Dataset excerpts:
/---

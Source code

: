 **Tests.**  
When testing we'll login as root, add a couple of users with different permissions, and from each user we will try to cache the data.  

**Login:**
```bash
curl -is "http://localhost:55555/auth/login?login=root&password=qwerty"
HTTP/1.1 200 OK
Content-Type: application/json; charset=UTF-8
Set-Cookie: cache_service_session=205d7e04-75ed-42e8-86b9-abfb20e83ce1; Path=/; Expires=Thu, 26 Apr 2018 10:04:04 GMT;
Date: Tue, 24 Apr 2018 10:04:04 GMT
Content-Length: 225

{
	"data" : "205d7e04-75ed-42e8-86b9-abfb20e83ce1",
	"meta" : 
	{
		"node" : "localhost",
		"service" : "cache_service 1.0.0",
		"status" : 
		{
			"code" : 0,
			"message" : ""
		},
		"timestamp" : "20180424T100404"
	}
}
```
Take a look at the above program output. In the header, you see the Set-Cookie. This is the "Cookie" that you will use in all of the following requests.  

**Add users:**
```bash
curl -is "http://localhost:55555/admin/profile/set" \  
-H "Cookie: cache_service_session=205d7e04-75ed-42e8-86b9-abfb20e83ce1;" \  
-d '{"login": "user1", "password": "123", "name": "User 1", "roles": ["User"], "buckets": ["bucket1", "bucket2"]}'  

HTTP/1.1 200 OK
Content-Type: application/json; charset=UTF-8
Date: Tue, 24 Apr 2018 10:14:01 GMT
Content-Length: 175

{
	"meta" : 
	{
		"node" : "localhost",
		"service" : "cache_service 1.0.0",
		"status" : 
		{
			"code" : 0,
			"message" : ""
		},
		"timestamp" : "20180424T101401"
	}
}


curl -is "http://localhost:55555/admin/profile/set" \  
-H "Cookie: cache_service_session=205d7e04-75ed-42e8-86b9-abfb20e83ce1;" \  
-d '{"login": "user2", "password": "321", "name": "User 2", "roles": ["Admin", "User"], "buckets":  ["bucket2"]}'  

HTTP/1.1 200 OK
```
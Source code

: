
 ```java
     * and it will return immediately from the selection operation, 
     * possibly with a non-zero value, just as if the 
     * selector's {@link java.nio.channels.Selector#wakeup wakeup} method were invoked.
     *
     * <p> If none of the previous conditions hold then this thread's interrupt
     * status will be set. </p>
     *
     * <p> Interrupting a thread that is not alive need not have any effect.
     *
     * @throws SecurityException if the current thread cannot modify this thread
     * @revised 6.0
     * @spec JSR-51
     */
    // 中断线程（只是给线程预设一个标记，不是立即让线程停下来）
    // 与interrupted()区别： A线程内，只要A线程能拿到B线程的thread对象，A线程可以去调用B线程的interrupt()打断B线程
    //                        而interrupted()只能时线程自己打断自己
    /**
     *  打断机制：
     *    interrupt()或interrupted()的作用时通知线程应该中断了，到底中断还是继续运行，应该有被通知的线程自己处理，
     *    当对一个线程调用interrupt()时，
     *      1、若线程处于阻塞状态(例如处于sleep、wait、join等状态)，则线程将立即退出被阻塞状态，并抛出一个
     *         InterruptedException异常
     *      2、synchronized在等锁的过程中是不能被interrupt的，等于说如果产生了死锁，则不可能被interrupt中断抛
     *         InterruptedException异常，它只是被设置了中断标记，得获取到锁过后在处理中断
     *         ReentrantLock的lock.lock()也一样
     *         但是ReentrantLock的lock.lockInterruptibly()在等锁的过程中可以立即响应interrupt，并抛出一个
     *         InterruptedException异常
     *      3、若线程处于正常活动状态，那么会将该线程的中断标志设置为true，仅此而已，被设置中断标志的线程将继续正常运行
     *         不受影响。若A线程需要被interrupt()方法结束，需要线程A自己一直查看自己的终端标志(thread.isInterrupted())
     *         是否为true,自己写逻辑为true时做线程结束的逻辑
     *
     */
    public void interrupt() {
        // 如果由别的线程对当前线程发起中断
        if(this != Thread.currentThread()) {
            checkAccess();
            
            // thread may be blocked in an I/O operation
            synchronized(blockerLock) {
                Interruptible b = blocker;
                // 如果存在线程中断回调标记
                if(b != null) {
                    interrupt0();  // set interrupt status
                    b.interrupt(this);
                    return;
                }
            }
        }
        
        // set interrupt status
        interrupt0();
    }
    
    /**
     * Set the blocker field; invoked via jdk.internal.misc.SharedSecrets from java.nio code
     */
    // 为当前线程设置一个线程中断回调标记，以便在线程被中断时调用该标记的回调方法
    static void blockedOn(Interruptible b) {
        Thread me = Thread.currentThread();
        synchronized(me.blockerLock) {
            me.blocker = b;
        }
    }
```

\---

Among the lines above, find those with the string "buckets" and copy them.

-d '{"login": "user1", "password": "123", "name": "User 1", "roles": ["User"], "buckets": ["bucket1", "bucket2"]}'  
-d '{"login": "user2", "password": "321", "name": "User 2", "roles": ["Admin", "User"], "buckets":  ["bucket2"]}'  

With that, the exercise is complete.